Abbott Laboratories’ Heather Mason, Vice President, Specialty Operations Pharmaceutical Products for Abbott Laboratories recognizes that prices have to cover " “It’s allowing us to make investments in future innovations — novel therapies, drugs with less side effects — and to bring those to market so patients have access to more and better medicine.” This quote is out of context and referred to an increase in the price of Norvir another protease inhibitor, but I am pretty sure she would say the same thing about the pricing of Kaletra.

Perhaps Ms. Mason should have added, “We had to raise prices to subsidize citizens of Brazil who refuse to pay their fare share for the development of life saving therapies.

Hing Sham, Ph.D. is one of the coinventors of Kaletra and a pretty smart guy. He could probably work on any project he wants to. I would guess that he works for Abbott because he has interesting projects and makes a pretty decent living. Abbott can pay Dr. Hing because they sell the drugs he invents.

Brazil doesn’t care if he quits and goes to work at the car wash. I care because I want him to invent the next life saving drug.

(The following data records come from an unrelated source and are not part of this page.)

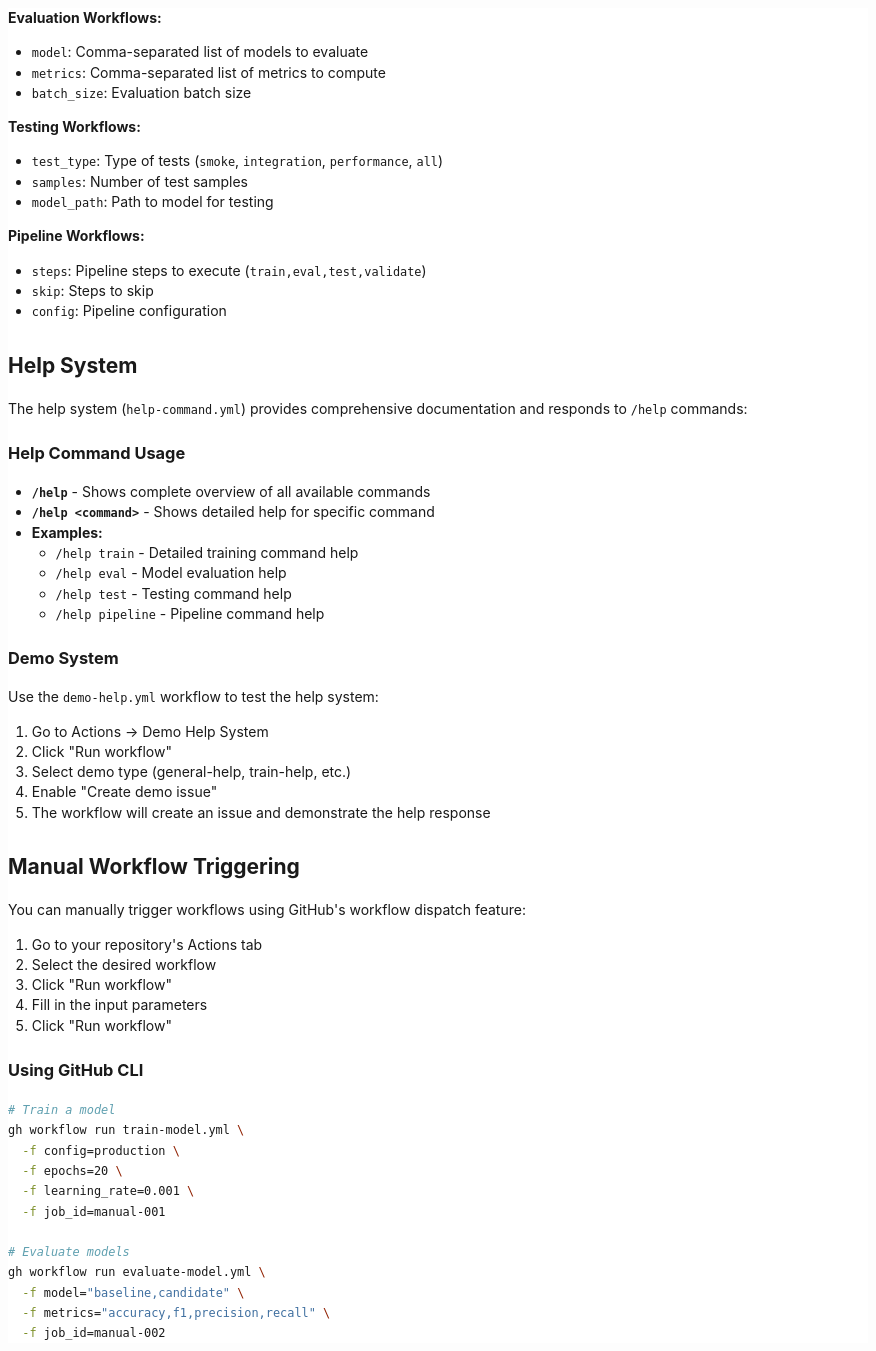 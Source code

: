 **Evaluation Workflows:**
- `model`: Comma-separated list of models to evaluate
- `metrics`: Comma-separated list of metrics to compute
- `batch_size`: Evaluation batch size

**Testing Workflows:**
- `test_type`: Type of tests (`smoke`, `integration`, `performance`, `all`)
- `samples`: Number of test samples
- `model_path`: Path to model for testing

**Pipeline Workflows:**
- `steps`: Pipeline steps to execute (`train,eval,test,validate`)
- `skip`: Steps to skip
- `config`: Pipeline configuration

## Help System

The help system (`help-command.yml`) provides comprehensive documentation and responds to `/help` commands:

### Help Command Usage

- **`/help`** - Shows complete overview of all available commands
- **`/help <command>`** - Shows detailed help for specific command
- **Examples:**
  - `/help train` - Detailed training command help
  - `/help eval` - Model evaluation help  
  - `/help test` - Testing command help
  - `/help pipeline` - Pipeline command help

### Demo System

Use the `demo-help.yml` workflow to test the help system:

1. Go to Actions → Demo Help System
2. Click "Run workflow"
3. Select demo type (general-help, train-help, etc.)
4. Enable "Create demo issue" 
5. The workflow will create an issue and demonstrate the help response

## Manual Workflow Triggering

You can manually trigger workflows using GitHub's workflow dispatch feature:

1. Go to your repository's Actions tab
2. Select the desired workflow
3. Click "Run workflow"
4. Fill in the input parameters
5. Click "Run workflow"

### Using GitHub CLI

```bash
# Train a model
gh workflow run train-model.yml \
  -f config=production \
  -f epochs=20 \
  -f learning_rate=0.001 \
  -f job_id=manual-001

# Evaluate models
gh workflow run evaluate-model.yml \
  -f model="baseline,candidate" \
  -f metrics="accuracy,f1,precision,recall" \
  -f job_id=manual-002

```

Andrew Sullivan
cares because he needs the next lifesaving drug:

It has been imprinted on an entire generation that Big Pharma is the source of all evil. But the only reason I'm writing this blog at all is because of Big Pharma. They're not angels in America. They're capitalists. But the profit motive has been the most progressive force in pioneering specific medical breakthroughs that we have yet found.

Brazil is as Mr. Sullivan says “pursuing policies that will consign many people with HIV to earlier deaths.”

Brazil is not a third world backwater, it has GDP of about $1.5 trillion (2004 estimate) and a per capital GDP of $8,100. Abbott already is subsidizing the cost of Kaletra in Africa. The Republic of Congo has a GDP of $2.3 billion and a per capita GDP of $800. The Congo also has an AIDS rate of about 5% (more than five times Brazil’s 0.7%). Brazil should be able to buy AIDS drugs without forcing the cost onto US citizens and without reducing Abbott’s ability to help those truly in need.